While wearing our own babies, I noticed how my breathing affected theirs, especially when I was sitting still with a sleeping baby nestled in a sling against my chest. Whenever I took a deep breath, so did baby. Sometimes the stimulus was the rise and fall of my chest, at other times the air exhaled from my mouth and nose against baby's scalp or cheek-stimulated baby to take a deep breath.
Have you ever wondered why mothers in other cultures have for centuries worn their babies in homemade slings? I used to believe this old custom's purpose was simply to protect babies from jungle dangers or to enable mothers to do manual labor. Wrong! When I was researching parenting styles in other cultures, I interviewed African mothers who wore their babies in slings that were extensions of their clothing. They agreed that babywearing protected their infants from dangers, but that wasn't the main reason for doing it. Instead, they said, "It makes life easier for the mother," or "It does good things for babies." "What good things?" I inquired. These mothers replied, "The babies seem happier," or "They cry less," or "They seem more content," or "The babies grow better."

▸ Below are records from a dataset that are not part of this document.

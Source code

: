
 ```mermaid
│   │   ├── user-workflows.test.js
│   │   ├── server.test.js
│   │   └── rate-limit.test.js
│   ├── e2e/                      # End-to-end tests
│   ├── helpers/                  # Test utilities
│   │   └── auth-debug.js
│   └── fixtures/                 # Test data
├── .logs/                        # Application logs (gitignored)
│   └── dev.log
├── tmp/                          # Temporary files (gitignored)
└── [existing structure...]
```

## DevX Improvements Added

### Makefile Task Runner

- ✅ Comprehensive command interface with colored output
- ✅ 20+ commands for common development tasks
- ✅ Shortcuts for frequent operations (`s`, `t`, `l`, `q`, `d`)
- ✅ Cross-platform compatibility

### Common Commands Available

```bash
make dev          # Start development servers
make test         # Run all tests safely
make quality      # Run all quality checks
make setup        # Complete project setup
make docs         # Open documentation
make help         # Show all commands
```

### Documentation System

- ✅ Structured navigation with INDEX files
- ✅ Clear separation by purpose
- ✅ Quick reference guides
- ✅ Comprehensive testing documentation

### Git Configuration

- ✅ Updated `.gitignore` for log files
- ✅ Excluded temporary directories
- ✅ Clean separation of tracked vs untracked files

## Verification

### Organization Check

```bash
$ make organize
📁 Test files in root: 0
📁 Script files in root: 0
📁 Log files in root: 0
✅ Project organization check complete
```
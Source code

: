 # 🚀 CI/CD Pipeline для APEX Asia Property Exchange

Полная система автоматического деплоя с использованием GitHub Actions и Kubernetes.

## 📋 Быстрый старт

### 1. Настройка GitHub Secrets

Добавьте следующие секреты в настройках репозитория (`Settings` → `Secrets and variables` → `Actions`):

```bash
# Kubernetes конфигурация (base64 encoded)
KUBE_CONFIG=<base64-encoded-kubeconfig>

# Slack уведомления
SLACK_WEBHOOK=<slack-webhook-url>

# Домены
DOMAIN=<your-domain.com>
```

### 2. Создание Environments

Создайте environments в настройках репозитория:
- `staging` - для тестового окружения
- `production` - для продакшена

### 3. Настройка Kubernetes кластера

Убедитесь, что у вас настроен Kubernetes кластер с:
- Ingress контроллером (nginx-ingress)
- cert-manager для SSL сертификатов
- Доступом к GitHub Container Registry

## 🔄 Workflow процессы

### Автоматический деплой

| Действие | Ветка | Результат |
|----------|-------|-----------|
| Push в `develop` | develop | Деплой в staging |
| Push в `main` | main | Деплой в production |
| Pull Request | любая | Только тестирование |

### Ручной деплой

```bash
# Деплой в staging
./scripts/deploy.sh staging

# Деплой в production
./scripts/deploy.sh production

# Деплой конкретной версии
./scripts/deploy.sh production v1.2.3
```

Note: these observations were not from mothers who attended parenting classes, read books on baby bonding, or relied on scientific studies. These were mothers whose "sources" were their own powers of keen observation and centuries of tradition, both of which told them babies thrive better when carried in slings. Now, modern researchers have scientifically proven what these intuitive mothers have long known: Something good happens to babies who spend a lot of time nestled close to nurturing caregivers. Here's why.
1. Babywearing gives a vestibular connection. Babywearing exerts a regulatory effect on the baby, primarily through the vestibular system. This tiny system, located behind each ear, controls baby's sense of internal balance. It is as if there are three tiny carpenter levels back there—one tracking side- to-side motion, another for up-and-down motion, and a third for back-and-forth motion—all functioning together to keep the body in balance. Every time the baby moves, the fluid in these "levels" moves against tiny hair-like filaments that vibrate, which sends messages to the brain to help baby balance her body.
In the womb, the baby's very sensitive vestibular system is constantly stimulated because a fetus experiences almost continuous motion. Babywearing provides the same kind of three-dimensional stimulation and "reminds" the baby of the motion and balance he enjoyed in the womb. The rhythm of the mother's walk, which baby got so used to in the womb, is experienced again in the "outside womb" during babywearing.
Activities such as rocking and carrying stimulate the baby's vestibular system. Vestibular stimulation is a recently appreciated tool for helping babies breath and grow better, especially premature infants—those at highest risk of SIDS. Some studies showed premature babies placed on professionally-monitored, oscillating waterbeds grew better and had fewer apnea episodes than other preemies did (although one study disputed this.) Babies themselves recognize that they need vestibular stimulation; infants deprived of adequate vestibular stimulation often attempt to put themselves into motion on their own, with less efficient movements, such as self-rocking. Researchers believe that vestibular stimulation has a regulating effect on an infant's overall physiology and motor development.
Kangaroo care. Newborn nurseries have recently begun using a method of vestibular stimulation called "kangaroo care," in which a premature baby is wrapped, skin-to-skin, up against the mother's or father's chest. The parent rocks, holds, and gently moves with the baby. The rocking motion, the skin contact, and the rhythmic motion of the parent's chest during breathing produces the following beneficial effects:Babies show:
Researchers believe that using kangaroo care helps the parent act as a regulator of baby's physiology, including reminding the baby to breathe. In other experiments, infants with breathing difficulties were placed next to a teddy bear stuffed with a mechanism that seemed to "breathe"; these babies also had fewer apnea episodes. When this "breakthrough" in teddy technology hit the newspapers, a reader wrote in, "Why not use the real mother?"